(DATASET EXCERPTS)
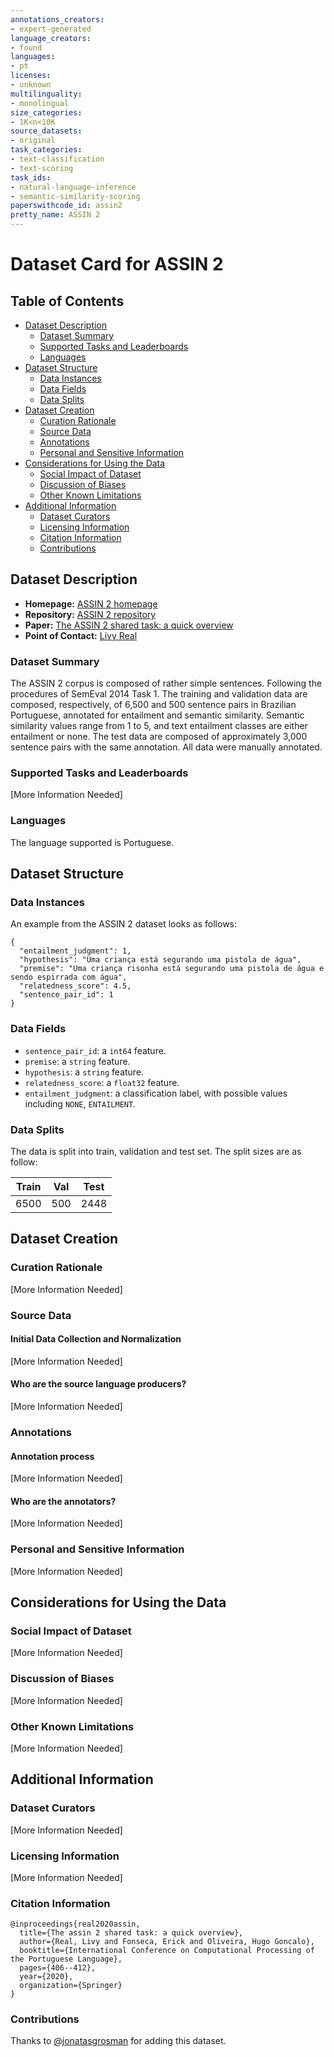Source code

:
 ```yaml
---
annotations_creators:
- expert-generated
language_creators:
- found
languages:
- pt
licenses:
- unknown
multilinguality:
- monolingual
size_categories:
- 1K<n<10K
source_datasets:
- original
task_categories:
- text-classification
- text-scoring
task_ids:
- natural-language-inference
- semantic-similarity-scoring
paperswithcode_id: assin2
pretty_name: ASSIN 2
---
```


# Dataset Card for ASSIN 2

## Table of Contents
- [Dataset Description](#dataset-description)
  - [Dataset Summary](#dataset-summary)
  - [Supported Tasks and Leaderboards](#supported-tasks-and-leaderboards)
  - [Languages](#languages)
- [Dataset Structure](#dataset-structure)
  - [Data Instances](#data-instances)
  - [Data Fields](#data-fields)
  - [Data Splits](#data-splits)
- [Dataset Creation](#dataset-creation)
  - [Curation Rationale](#curation-rationale)
  - [Source Data](#source-data)
  - [Annotations](#annotations)
  - [Personal and Sensitive Information](#personal-and-sensitive-information)
- [Considerations for Using the Data](#considerations-for-using-the-data)
  - [Social Impact of Dataset](#social-impact-of-dataset)
  - [Discussion of Biases](#discussion-of-biases)
  - [Other Known Limitations](#other-known-limitations)
- [Additional Information](#additional-information)
  - [Dataset Curators](#dataset-curators)
  - [Licensing Information](#licensing-information)
  - [Citation Information](#citation-information)
  - [Contributions](#contributions)

## Dataset Description

- **Homepage:** [ASSIN 2 homepage](https://sites.google.com/view/assin2)
- **Repository:** [ASSIN 2 repository](https://sites.google.com/view/assin2)
- **Paper:** [The ASSIN 2 shared task: a quick overview](https://drive.google.com/file/d/1ft1VU6xiVm-N58dfAp6FHWjQ4IvcXgqp/view)
- **Point of Contact:** [Livy Real](mailto:livyreal@gmail.com)

### Dataset Summary

The ASSIN 2 corpus is composed of rather simple sentences. Following the procedures of SemEval 2014 Task 1.
The training and validation data are composed, respectively, of 6,500 and 500 sentence pairs in Brazilian Portuguese, 
annotated for entailment and semantic similarity. Semantic similarity values range from 1 to 5, and text entailment 
classes are either entailment or none. The test data are composed of approximately 3,000 sentence pairs with the same 
annotation. All data were manually annotated.

### Supported Tasks and Leaderboards

[More Information Needed]

### Languages

The language supported is Portuguese.

## Dataset Structure

### Data Instances

An example from the ASSIN 2 dataset looks as follows:

```
{
  "entailment_judgment": 1,
  "hypothesis": "Uma criança está segurando uma pistola de água",
  "premise": "Uma criança risonha está segurando uma pistola de água e sendo espirrada com água",
  "relatedness_score": 4.5,
  "sentence_pair_id": 1
}
```

### Data Fields

- `sentence_pair_id`: a `int64` feature.
- `premise`: a `string` feature.
- `hypothesis`: a `string` feature.
- `relatedness_score`: a `float32` feature.
- `entailment_judgment`: a classification label, with possible values including `NONE`, `ENTAILMENT`.

### Data Splits

The data is split into train, validation and test set. The split sizes are as follow:

| Train  | Val   | Test |
| ------ | ----- | ---- |
| 6500   | 500   | 2448 |

## Dataset Creation

### Curation Rationale

[More Information Needed]

### Source Data

#### Initial Data Collection and Normalization

[More Information Needed]

#### Who are the source language producers?

[More Information Needed]

### Annotations

#### Annotation process

[More Information Needed]

#### Who are the annotators?

[More Information Needed]

### Personal and Sensitive Information

[More Information Needed]

## Considerations for Using the Data

### Social Impact of Dataset

[More Information Needed]

### Discussion of Biases

[More Information Needed]

### Other Known Limitations

[More Information Needed]

## Additional Information

### Dataset Curators

[More Information Needed]

### Licensing Information

[More Information Needed]

### Citation Information

```
@inproceedings{real2020assin,
  title={The assin 2 shared task: a quick overview},
  author={Real, Livy and Fonseca, Erick and Oliveira, Hugo Goncalo},
  booktitle={International Conference on Computational Processing of the Portuguese Language},
  pages={406--412},
  year={2020},
  organization={Springer}
}
```

### Contributions

Thanks to [@jonatasgrosman](https://github.com/jonatasgrosman) for adding this dataset.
(End DATASET EXCERPTS)
▶ _YOUR INSTRUCTIONS_:
Your answer must be an exact copy of the records above, with no pictures included.

▶ _SOLUTION BELOW_:
Source code

:
 ```yaml
---
annotations_creators:
- expert-generated
language_creators:
- found
languages:
- pt
licenses:
- unknown
multilinguality:
- monolingual
size_categories:
- 1K<n<10K
source_datasets:
- original
task_categories:
- text-classification
- text-scoring
task_ids:
- natural-language-inference
- semantic-similarity-scoring
paperswithcode_id: assin2
pretty_name: ASSIN 2
---
```


# Dataset Card for ASSIN 2

## Table of Contents
- [Dataset Description](#dataset-description)
  - [Dataset Summary](#dataset-summary)
  - [Supported Tasks and Leaderboards](#supported-tasks-and-leaderboards)
  - [Languages](#languages)
- [Dataset Structure](#dataset-structure)
  - [Data Instances](#data-instances)
  - [Data Fields](#data-fields)
  - [Data Splits](#data-splits)
- [Dataset Creation](#dataset-creation)
  - [Curation Rationale](#curation-rationale)
  - [Source Data](#source-data)
  - [Annotations](#annotations)
  - [Personal and Sensitive Information](#personal-and-sensitive-information)
- [Considerations for Using the Data](#considerations-for-using-the-data)
  - [Social Impact of Dataset](#social-impact-of-dataset)
  - [Discussion of Biases](#discussion-of-biases)
  - [Other Known Limitations](#other-known-limitations)
- [Additional Information](#additional-information)
  - [Dataset Curators](#dataset-curators)
  - [Licensing Information](#licensing-information)
  - [Citation Information](#citation-information)
  - [Contributions](#contributions)

## Dataset Description

- **Homepage:** [ASSIN 2 homepage](https://sites.google.com/view/assin2)
- **Repository:** [ASSIN 2 repository](https://sites.google.com/view/assin2)
- **Paper:** [The ASSIN 2 shared task: a quick overview](https://drive.google.com/file/d/1ft1VU6xiVm-N58dfAp6FHWjQ4IvcXgqp/view)
- **Point of Contact:** [Livy Real](mailto:livyreal@gmail.com)

### Dataset Summary

The ASSIN 2 corpus is composed of rather simple sentences. Following the procedures of SemEval 2014 Task 1.
The training and validation data are composed, respectively, of 6,500 and 500 sentence pairs in Brazilian Portuguese, 
annotated for entailment and semantic similarity. Semantic similarity values range from 1 to 5, and text entailment 
classes are either entailment or none. The test data are composed of approximately 3,000 sentence pairs with the same 
annotation. All data were manually annotated.

### Supported Tasks and Leaderboards

[More Information Needed]

### Languages

The language supported is Portuguese.

## Dataset Structure

### Data Instances

An example from the ASSIN 2 dataset looks as follows:

```
{
  "entailment_judgment": 1,
  "hypothesis": "Uma criança está segurando uma pistola de água",
  "premise": "Uma criança risonha está segurando uma pistola de água e sendo espirrada com água",
  "relatedness_score": 4.5,
  "sentence_pair_id": 1
}
```

### Data Fields

- `sentence_pair_id`: a `int64` feature.
- `premise`: a `string` feature.
- `hypothesis`: a `string` feature.
- `relatedness_score`: a `float32` feature.
- `entailment_judgment`: a classification label, with possible values including `NONE`, `ENTAILMENT`.

### Data Splits

The data is split into train, validation and test set. The split sizes are as follow:

| Train  | Val   | Test |
| ------ | ----- | ---- |
| 6500   | 500   | 2448 |

## Dataset Creation

### Curation Rationale

[More Information Needed]

### Source Data

#### Initial Data Collection and Normalization

[More Information Needed]

#### Who are the source language producers?

[More Information Needed]

### Annotations

#### Annotation process

[More Information Needed]

#### Who are the annotators?

[More Information Needed]

### Personal and Sensitive Information

[More Information Needed]

## Considerations for Using the Data

### Social Impact of Dataset

[More Information Needed]

### Discussion of Biases

[More Information Needed]

### Other Known Limitations

[More Information Needed]

## Additional Information

### Dataset Curators

[More Information Needed]

### Licensing Information

[More Information Needed]

### Citation Information

```
@inproceedings{real2020assin,
  title={The assin 2 shared task: a quick overview},
  author={Real, Livy and Fonseca, Erick and Oliveira, Hugo Goncalo},
  booktitle={International Conference on Computational Processing of the Portuguese Language},
  pages={406--412},
  year={2020},
  organization={Springer}
}
```

### Contributions

Thanks to [@jonatasgrosman](https://github.com/jonatasgrosman) for adding this dataset.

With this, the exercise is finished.